● **TASK DETAILS**: Copy all of the records exactly.

● **RECORDS SUPPLIED**:
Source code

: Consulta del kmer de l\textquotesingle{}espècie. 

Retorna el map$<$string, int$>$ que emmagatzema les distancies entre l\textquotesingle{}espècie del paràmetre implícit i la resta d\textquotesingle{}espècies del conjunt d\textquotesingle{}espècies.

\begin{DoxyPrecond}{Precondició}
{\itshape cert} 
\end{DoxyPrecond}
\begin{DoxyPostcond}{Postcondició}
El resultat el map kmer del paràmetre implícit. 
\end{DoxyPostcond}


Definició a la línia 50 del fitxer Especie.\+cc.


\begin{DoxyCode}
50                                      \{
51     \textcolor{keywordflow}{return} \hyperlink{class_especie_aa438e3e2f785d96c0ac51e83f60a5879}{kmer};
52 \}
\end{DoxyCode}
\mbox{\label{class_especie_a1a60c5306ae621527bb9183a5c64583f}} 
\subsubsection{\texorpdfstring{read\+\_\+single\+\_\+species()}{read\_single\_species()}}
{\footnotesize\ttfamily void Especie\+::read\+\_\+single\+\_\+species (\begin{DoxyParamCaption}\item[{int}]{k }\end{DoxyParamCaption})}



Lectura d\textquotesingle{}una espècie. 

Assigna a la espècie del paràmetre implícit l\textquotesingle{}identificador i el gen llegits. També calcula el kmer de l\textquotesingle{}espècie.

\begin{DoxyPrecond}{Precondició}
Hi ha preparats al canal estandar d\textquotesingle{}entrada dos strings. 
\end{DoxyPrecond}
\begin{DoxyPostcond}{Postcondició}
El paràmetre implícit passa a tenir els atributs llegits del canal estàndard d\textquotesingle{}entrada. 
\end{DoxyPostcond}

● **RESULT OF THE EXERCISE**:
Source code

: Consulta del kmer de l\textquotesingle{}espècie. 

Retorna el map$<$string, int$>$ que emmagatzema les distancies entre l\textquotesingle{}espècie del paràmetre implícit i la resta d\textquotesingle{}espècies del conjunt d\textquotesingle{}espècies.

\begin{DoxyPrecond}{Precondició}
{\itshape cert} 
\end{DoxyPrecond}
\begin{DoxyPostcond}{Postcondició}
El resultat el map kmer del paràmetre implícit. 
\end{DoxyPostcond}


Definició a la línia 50 del fitxer Especie.\+cc.


\begin{DoxyCode}
50                                      \{
51     \textcolor{keywordflow}{return} \hyperlink{class_especie_aa438e3e2f785d96c0ac51e83f60a5879}{kmer};
52 \}
\end{DoxyCode}
\mbox{\label{class_especie_a1a60c5306ae621527bb9183a5c64583f}} 
\subsubsection{\texorpdfstring{read\+\_\+single\+\_\+species()}{read\_single\_species()}}
{\footnotesize\ttfamily void Especie\+::read\+\_\+single\+\_\+species (\begin{DoxyParamCaption}\item[{int}]{k }\end{DoxyParamCaption})}



Lectura d\textquotesingle{}una espècie. 

Assigna a la espècie del paràmetre implícit l\textquotesingle{}identificador i el gen llegits. També calcula el kmer de l\textquotesingle{}espècie.

\begin{DoxyPrecond}{Precondició}
Hi ha preparats al canal estandar d\textquotesingle{}entrada dos strings. 
\end{DoxyPrecond}
\begin{DoxyPostcond}{Postcondició}
El paràmetre implícit passa a tenir els atributs llegits del canal estàndard d\textquotesingle{}entrada. 
\end{DoxyPostcond}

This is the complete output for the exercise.